Data extracted from a collection:
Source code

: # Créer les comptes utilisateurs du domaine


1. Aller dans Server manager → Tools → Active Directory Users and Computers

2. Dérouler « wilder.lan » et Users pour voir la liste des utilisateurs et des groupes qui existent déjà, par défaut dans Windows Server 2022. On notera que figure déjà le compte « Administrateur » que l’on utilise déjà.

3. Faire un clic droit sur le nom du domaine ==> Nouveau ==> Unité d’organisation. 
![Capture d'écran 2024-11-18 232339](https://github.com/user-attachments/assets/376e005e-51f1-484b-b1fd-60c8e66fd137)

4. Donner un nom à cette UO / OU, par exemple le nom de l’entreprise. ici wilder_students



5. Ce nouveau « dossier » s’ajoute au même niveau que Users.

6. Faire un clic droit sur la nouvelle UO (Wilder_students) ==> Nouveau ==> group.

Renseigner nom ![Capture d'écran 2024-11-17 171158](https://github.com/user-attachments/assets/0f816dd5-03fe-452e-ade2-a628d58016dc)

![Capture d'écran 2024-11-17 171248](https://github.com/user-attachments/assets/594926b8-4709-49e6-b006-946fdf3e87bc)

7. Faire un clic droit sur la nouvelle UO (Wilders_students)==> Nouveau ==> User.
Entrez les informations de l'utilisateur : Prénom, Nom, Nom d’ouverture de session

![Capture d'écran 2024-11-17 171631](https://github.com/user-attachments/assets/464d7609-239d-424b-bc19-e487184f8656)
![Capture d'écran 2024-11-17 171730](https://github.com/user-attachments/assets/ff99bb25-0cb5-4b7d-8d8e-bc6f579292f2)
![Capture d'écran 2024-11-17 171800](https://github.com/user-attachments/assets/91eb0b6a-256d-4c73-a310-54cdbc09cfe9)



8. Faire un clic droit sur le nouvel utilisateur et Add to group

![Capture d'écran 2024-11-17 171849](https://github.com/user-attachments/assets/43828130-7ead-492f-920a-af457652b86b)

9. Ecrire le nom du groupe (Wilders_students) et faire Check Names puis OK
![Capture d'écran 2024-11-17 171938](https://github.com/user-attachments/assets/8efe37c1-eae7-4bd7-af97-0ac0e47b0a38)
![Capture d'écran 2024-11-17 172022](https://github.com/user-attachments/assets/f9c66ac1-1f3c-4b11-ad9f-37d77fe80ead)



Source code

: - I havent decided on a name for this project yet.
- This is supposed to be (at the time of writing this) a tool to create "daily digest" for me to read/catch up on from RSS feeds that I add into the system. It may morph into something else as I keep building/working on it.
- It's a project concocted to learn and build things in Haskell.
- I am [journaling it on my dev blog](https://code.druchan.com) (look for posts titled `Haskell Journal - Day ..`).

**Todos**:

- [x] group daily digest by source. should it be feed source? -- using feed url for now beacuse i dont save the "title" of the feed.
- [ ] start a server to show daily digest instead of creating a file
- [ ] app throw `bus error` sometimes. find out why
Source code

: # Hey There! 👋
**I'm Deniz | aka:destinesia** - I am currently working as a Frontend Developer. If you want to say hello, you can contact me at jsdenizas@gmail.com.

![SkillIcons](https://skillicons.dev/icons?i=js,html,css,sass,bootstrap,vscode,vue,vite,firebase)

■ Work to complete
Print all entries again, exactly.

■ Result of the task
Source code

: # Créer les comptes utilisateurs du domaine


1. Aller dans Server manager → Tools → Active Directory Users and Computers

2. Dérouler « wilder.lan » et Users pour voir la liste des utilisateurs et des groupes qui existent déjà, par défaut dans Windows Server 2022. On notera que figure déjà le compte « Administrateur » que l’on utilise déjà.

3. Faire un clic droit sur le nom du domaine ==> Nouveau ==> Unité d’organisation. 
![Capture d'écran 2024-11-18 232339](https://github.com/user-attachments/assets/376e005e-51f1-484b-b1fd-60c8e66fd137)

4. Donner un nom à cette UO / OU, par exemple le nom de l’entreprise. ici wilder_students



5. Ce nouveau « dossier » s’ajoute au même niveau que Users.

6. Faire un clic droit sur la nouvelle UO (Wilder_students) ==> Nouveau ==> group.

Renseigner nom ![Capture d'écran 2024-11-17 171158](https://github.com/user-attachments/assets/0f816dd5-03fe-452e-ade2-a628d58016dc)

![Capture d'écran 2024-11-17 171248](https://github.com/user-attachments/assets/594926b8-4709-49e6-b006-946fdf3e87bc)

7. Faire un clic droit sur la nouvelle UO (Wilders_students)==> Nouveau ==> User.
Entrez les informations de l'utilisateur : Prénom, Nom, Nom d’ouverture de session

![Capture d'écran 2024-11-17 171631](https://github.com/user-attachments/assets/464d7609-239d-424b-bc19-e487184f8656)
![Capture d'écran 2024-11-17 171730](https://github.com/user-attachments/assets/ff99bb25-0cb5-4b7d-8d8e-bc6f579292f2)
![Capture d'écran 2024-11-17 171800](https://github.com/user-attachments/assets/91eb0b6a-256d-4c73-a310-54cdbc09cfe9)



8. Faire un clic droit sur le nouvel utilisateur et Add to group

![Capture d'écran 2024-11-17 171849](https://github.com/user-attachments/assets/43828130-7ead-492f-920a-af457652b86b)

9. Ecrire le nom du groupe (Wilders_students) et faire Check Names puis OK
![Capture d'écran 2024-11-17 171938](https://github.com/user-attachments/assets/8efe37c1-eae7-4bd7-af97-0ac0e47b0a38)
![Capture d'écran 2024-11-17 172022](https://github.com/user-attachments/assets/f9c66ac1-1f3c-4b11-ad9f-37d77fe80ead)



Source code

: - I havent decided on a name for this project yet.
- This is supposed to be (at the time of writing this) a tool to create "daily digest" for me to read/catch up on from RSS feeds that I add into the system. It may morph into something else as I keep building/working on it.
- It's a project concocted to learn and build things in Haskell.
- I am [journaling it on my dev blog](https://code.druchan.com) (look for posts titled `Haskell Journal - Day ..`).

**Todos**:

- [x] group daily digest by source. should it be feed source? -- using feed url for now beacuse i dont save the "title" of the feed.
- [ ] start a server to show daily digest instead of creating a file
- [ ] app throw `bus error` sometimes. find out why
Source code

: # Hey There! 👋
**I'm Deniz | aka:destinesia** - I am currently working as a Frontend Developer. If you want to say hello, you can contact me at jsdenizas@gmail.com.

![SkillIcons](https://skillicons.dev/icons?i=js,html,css,sass,bootstrap,vscode,vue,vite,firebase)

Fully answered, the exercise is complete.